### TASK
Every entry below should be restated word for word, except for its images.

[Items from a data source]
════════════════════

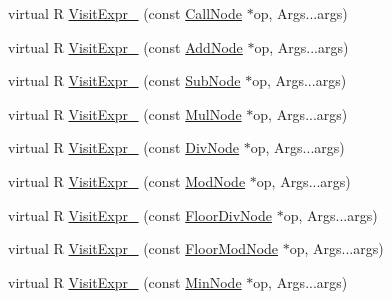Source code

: \begin{DoxyCompactItemize}
\item 
virtual R \hyperlink{classtvm_1_1tir_1_1ExprFunctor_3_01R_07const_01PrimExpr_01_6n_00_01Args_8_8_8_08_4_a13857fc6f437b9de1568a2350aa793ca}{Visit\+Expr\+\_\+} (const \hyperlink{classtvm_1_1tir_1_1CallNode}{Call\+Node} $\ast$op, Args...\+args)
\item 
virtual R \hyperlink{classtvm_1_1tir_1_1ExprFunctor_3_01R_07const_01PrimExpr_01_6n_00_01Args_8_8_8_08_4_af7907e3fad79cd66e1de242cd4a93a6d}{Visit\+Expr\+\_\+} (const \hyperlink{classtvm_1_1tir_1_1AddNode}{Add\+Node} $\ast$op, Args...\+args)
\item 
virtual R \hyperlink{classtvm_1_1tir_1_1ExprFunctor_3_01R_07const_01PrimExpr_01_6n_00_01Args_8_8_8_08_4_a233096cf5a0c8406fc388f02cefdec87}{Visit\+Expr\+\_\+} (const \hyperlink{classtvm_1_1tir_1_1SubNode}{Sub\+Node} $\ast$op, Args...\+args)
\item 
virtual R \hyperlink{classtvm_1_1tir_1_1ExprFunctor_3_01R_07const_01PrimExpr_01_6n_00_01Args_8_8_8_08_4_a560ee745377087a4541bde1fc8411da9}{Visit\+Expr\+\_\+} (const \hyperlink{classtvm_1_1tir_1_1MulNode}{Mul\+Node} $\ast$op, Args...\+args)
\item 
virtual R \hyperlink{classtvm_1_1tir_1_1ExprFunctor_3_01R_07const_01PrimExpr_01_6n_00_01Args_8_8_8_08_4_a77990d92efd6962b27e8b5cf8c5611c7}{Visit\+Expr\+\_\+} (const \hyperlink{classtvm_1_1tir_1_1DivNode}{Div\+Node} $\ast$op, Args...\+args)
\item 
virtual R \hyperlink{classtvm_1_1tir_1_1ExprFunctor_3_01R_07const_01PrimExpr_01_6n_00_01Args_8_8_8_08_4_a97bcf0ff5e20fb4374b76184a8698684}{Visit\+Expr\+\_\+} (const \hyperlink{classtvm_1_1tir_1_1ModNode}{Mod\+Node} $\ast$op, Args...\+args)
\item 
virtual R \hyperlink{classtvm_1_1tir_1_1ExprFunctor_3_01R_07const_01PrimExpr_01_6n_00_01Args_8_8_8_08_4_a7702819f9b60f981fca12d86c39bce6e}{Visit\+Expr\+\_\+} (const \hyperlink{classtvm_1_1tir_1_1FloorDivNode}{Floor\+Div\+Node} $\ast$op, Args...\+args)
\item 
virtual R \hyperlink{classtvm_1_1tir_1_1ExprFunctor_3_01R_07const_01PrimExpr_01_6n_00_01Args_8_8_8_08_4_a15457cbdb3e931d04079d5a97f8efb8d}{Visit\+Expr\+\_\+} (const \hyperlink{classtvm_1_1tir_1_1FloorModNode}{Floor\+Mod\+Node} $\ast$op, Args...\+args)
\item 
virtual R \hyperlink{classtvm_1_1tir_1_1ExprFunctor_3_01R_07const_01PrimExpr_01_6n_00_01Args_8_8_8_08_4_a61deef988487dff4afe32841d5460c73}{Visit\+Expr\+\_\+} (const \hyperlink{classtvm_1_1tir_1_1MinNode}{Min\+Node} $\ast$op, Args...\+args)

\end{DoxyCompactItemize}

════════════════════

### EXERCISE ANSWER
Source code

: \begin{DoxyCompactItemize}
\item 
virtual R \hyperlink{classtvm_1_1tir_1_1ExprFunctor_3_01R_07const_01PrimExpr_01_6n_00_01Args_8_8_8_08_4_a13857fc6f437b9de1568a2350aa793ca}{Visit\+Expr\+\_\+} (const \hyperlink{classtvm_1_1tir_1_1CallNode}{Call\+Node} $\ast$op, Args...\+args)
\item 
virtual R \hyperlink{classtvm_1_1tir_1_1ExprFunctor_3_01R_07const_01PrimExpr_01_6n_00_01Args_8_8_8_08_4_af7907e3fad79cd66e1de242cd4a93a6d}{Visit\+Expr\+\_\+} (const \hyperlink{classtvm_1_1tir_1_1AddNode}{Add\+Node} $\ast$op, Args...\+args)
\item 
virtual R \hyperlink{classtvm_1_1tir_1_1ExprFunctor_3_01R_07const_01PrimExpr_01_6n_00_01Args_8_8_8_08_4_a233096cf5a0c8406fc388f02cefdec87}{Visit\+Expr\+\_\+} (const \hyperlink{classtvm_1_1tir_1_1SubNode}{Sub\+Node} $\ast$op, Args...\+args)
\item 
virtual R \hyperlink{classtvm_1_1tir_1_1ExprFunctor_3_01R_07const_01PrimExpr_01_6n_00_01Args_8_8_8_08_4_a560ee745377087a4541bde1fc8411da9}{Visit\+Expr\+\_\+} (const \hyperlink{classtvm_1_1tir_1_1MulNode}{Mul\+Node} $\ast$op, Args...\+args)
\item 
virtual R \hyperlink{classtvm_1_1tir_1_1ExprFunctor_3_01R_07const_01PrimExpr_01_6n_00_01Args_8_8_8_08_4_a77990d92efd6962b27e8b5cf8c5611c7}{Visit\+Expr\+\_\+} (const \hyperlink{classtvm_1_1tir_1_1DivNode}{Div\+Node} $\ast$op, Args...\+args)
\item 
virtual R \hyperlink{classtvm_1_1tir_1_1ExprFunctor_3_01R_07const_01PrimExpr_01_6n_00_01Args_8_8_8_08_4_a97bcf0ff5e20fb4374b76184a8698684}{Visit\+Expr\+\_\+} (const \hyperlink{classtvm_1_1tir_1_1ModNode}{Mod\+Node} $\ast$op, Args...\+args)
\item 
virtual R \hyperlink{classtvm_1_1tir_1_1ExprFunctor_3_01R_07const_01PrimExpr_01_6n_00_01Args_8_8_8_08_4_a7702819f9b60f981fca12d86c39bce6e}{Visit\+Expr\+\_\+} (const \hyperlink{classtvm_1_1tir_1_1FloorDivNode}{Floor\+Div\+Node} $\ast$op, Args...\+args)
\item 
virtual R \hyperlink{classtvm_1_1tir_1_1ExprFunctor_3_01R_07const_01PrimExpr_01_6n_00_01Args_8_8_8_08_4_a15457cbdb3e931d04079d5a97f8efb8d}{Visit\+Expr\+\_\+} (const \hyperlink{classtvm_1_1tir_1_1FloorModNode}{Floor\+Mod\+Node} $\ast$op, Args...\+args)
\item 
virtual R \hyperlink{classtvm_1_1tir_1_1ExprFunctor_3_01R_07const_01PrimExpr_01_6n_00_01Args_8_8_8_08_4_a61deef988487dff4afe32841d5460c73}{Visit\+Expr\+\_\+} (const \hyperlink{classtvm_1_1tir_1_1MinNode}{Min\+Node} $\ast$op, Args...\+args)

\end{DoxyCompactItemize}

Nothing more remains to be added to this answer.